#Never Again Marches Onward

Hunter at March
Thanks to The Other 98%

Gun ownership is on my mind. This week, following the dramatic progression of the Marjory Stoneham students Never Again marches “to make change against and stop gun violence,” I shared The Other 98% ‘s picture of a Republican hunter’s March 24th poster on Facebook with the comment: “A man with perspective and conscience.”

I was grateful a local friend had posted the picture and wanted to pass it on for others to see. It felt like a breakthrough, perhaps an opening of meaningful dialogue.
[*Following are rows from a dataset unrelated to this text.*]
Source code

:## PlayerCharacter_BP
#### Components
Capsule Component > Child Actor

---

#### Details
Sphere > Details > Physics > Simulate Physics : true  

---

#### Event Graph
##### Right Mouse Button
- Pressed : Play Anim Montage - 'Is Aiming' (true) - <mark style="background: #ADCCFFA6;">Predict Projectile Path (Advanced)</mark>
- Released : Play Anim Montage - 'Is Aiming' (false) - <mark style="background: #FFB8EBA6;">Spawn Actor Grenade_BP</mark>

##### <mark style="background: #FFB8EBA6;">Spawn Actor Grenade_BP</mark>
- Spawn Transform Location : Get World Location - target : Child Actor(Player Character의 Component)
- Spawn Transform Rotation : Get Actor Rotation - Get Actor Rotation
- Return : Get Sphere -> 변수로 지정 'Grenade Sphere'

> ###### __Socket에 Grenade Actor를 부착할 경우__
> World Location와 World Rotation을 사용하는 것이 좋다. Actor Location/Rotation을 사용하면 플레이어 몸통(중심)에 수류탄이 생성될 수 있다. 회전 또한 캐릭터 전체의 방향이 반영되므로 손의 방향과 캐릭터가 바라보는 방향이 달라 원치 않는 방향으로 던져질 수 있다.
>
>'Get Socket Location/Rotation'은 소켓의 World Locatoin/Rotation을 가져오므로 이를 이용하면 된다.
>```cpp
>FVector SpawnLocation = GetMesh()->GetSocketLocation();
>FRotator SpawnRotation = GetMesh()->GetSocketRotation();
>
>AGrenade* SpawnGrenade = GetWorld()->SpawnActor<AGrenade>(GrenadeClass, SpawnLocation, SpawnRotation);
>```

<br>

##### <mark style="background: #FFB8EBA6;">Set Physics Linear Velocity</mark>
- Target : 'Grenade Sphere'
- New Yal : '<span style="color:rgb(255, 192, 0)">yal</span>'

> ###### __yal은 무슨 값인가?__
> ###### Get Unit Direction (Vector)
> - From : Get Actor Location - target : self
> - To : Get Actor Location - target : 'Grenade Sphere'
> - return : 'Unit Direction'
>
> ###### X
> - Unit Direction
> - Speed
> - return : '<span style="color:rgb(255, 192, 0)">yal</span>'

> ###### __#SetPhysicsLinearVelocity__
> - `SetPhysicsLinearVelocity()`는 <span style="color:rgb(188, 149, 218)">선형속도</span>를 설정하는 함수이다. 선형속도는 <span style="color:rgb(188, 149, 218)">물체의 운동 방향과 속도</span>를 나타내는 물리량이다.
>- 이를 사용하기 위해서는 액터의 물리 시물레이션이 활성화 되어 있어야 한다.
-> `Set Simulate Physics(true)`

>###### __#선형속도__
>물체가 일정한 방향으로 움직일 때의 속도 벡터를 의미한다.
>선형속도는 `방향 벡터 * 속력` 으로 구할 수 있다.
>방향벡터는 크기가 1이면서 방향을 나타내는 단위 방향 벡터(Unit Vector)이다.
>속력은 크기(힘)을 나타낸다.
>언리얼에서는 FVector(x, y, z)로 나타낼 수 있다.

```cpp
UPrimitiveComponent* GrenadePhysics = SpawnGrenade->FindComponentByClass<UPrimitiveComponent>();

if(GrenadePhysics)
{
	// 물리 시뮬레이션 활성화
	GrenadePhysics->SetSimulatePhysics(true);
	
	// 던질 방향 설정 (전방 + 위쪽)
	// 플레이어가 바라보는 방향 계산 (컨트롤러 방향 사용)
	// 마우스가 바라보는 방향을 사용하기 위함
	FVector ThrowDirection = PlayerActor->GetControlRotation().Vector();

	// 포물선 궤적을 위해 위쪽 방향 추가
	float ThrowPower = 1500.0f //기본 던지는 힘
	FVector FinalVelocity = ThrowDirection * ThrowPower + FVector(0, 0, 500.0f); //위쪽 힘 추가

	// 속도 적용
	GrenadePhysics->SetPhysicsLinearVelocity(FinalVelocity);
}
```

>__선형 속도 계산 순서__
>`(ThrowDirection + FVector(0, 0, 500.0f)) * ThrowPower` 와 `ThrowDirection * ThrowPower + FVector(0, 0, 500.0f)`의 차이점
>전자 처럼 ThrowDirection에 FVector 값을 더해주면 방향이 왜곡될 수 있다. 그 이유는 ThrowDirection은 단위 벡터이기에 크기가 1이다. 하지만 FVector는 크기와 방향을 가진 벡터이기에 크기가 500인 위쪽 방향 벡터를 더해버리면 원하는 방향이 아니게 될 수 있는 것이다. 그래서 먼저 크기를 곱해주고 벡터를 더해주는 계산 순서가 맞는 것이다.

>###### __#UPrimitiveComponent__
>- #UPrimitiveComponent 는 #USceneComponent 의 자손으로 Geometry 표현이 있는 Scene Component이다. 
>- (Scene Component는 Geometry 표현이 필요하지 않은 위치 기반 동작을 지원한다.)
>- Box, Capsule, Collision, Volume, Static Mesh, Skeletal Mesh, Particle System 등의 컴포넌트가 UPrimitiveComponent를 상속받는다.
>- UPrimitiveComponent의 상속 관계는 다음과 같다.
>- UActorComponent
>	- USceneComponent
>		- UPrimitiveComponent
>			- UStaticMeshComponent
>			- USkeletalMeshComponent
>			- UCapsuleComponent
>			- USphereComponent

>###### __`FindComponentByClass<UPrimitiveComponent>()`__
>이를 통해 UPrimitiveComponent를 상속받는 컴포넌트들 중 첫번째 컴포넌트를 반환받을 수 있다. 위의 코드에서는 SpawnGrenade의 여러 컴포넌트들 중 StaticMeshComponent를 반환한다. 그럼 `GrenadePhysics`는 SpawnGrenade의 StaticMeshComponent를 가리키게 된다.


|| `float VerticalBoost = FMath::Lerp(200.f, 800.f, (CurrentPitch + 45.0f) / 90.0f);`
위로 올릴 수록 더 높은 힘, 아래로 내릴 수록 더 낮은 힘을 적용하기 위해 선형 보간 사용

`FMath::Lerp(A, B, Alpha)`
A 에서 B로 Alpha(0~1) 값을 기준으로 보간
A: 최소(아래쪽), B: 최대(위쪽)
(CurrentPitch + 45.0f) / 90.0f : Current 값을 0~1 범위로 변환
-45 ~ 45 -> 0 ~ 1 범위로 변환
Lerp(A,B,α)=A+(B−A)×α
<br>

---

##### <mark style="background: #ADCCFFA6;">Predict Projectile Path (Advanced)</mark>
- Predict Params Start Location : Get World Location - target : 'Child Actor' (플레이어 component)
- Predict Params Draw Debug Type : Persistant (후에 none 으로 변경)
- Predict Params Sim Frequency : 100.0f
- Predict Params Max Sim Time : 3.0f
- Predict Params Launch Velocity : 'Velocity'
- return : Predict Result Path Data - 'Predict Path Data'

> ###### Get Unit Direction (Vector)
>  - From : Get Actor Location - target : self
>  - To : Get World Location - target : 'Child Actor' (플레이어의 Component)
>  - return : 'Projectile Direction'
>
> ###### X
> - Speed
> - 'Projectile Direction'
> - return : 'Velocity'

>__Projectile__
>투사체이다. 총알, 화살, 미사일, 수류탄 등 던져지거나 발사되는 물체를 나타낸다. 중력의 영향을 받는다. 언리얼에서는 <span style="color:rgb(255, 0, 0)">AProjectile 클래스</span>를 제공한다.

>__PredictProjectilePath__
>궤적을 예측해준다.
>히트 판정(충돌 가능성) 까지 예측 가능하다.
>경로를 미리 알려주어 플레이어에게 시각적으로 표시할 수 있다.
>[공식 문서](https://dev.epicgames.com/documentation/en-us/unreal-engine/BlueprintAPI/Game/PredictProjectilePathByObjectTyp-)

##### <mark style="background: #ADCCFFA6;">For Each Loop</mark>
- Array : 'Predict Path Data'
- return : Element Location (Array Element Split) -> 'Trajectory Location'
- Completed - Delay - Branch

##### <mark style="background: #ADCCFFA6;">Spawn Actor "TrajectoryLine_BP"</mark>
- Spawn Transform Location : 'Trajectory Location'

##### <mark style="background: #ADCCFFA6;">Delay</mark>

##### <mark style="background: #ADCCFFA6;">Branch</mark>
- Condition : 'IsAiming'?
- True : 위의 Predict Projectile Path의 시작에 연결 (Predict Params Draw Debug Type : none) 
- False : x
As a therapist, I am always curious about what particular image or piece of information draws us in and stirs meaningful links. On the surface, I was drawn to a hopeful feeling by this man’s poster.

60—YEARS A HUNTER

50—YEARS A REPUBLICAN

I NEVER SHOT 17 DEER AT ONCE

BAN ASSAULT WEAPONS

Only when I began to write this blog did I realize my long history with hunters and gun violence.

I first encountered the violence a gun could render on the front stoop of my home on Route One in Portland, Maine. My parent, especially my mom, was protective. It would never have occurred to her to shield me from sitting on the front stairs. Every fall, I watched a parade of deer strapped to station wagon rooftops as hunters drove homeward from the Maine woods. I had no words, just the raw instinct of a child’s first sight of a bullet wound circled in blood on a gentle “Bambi’s” chest. Years later, this poem emerged.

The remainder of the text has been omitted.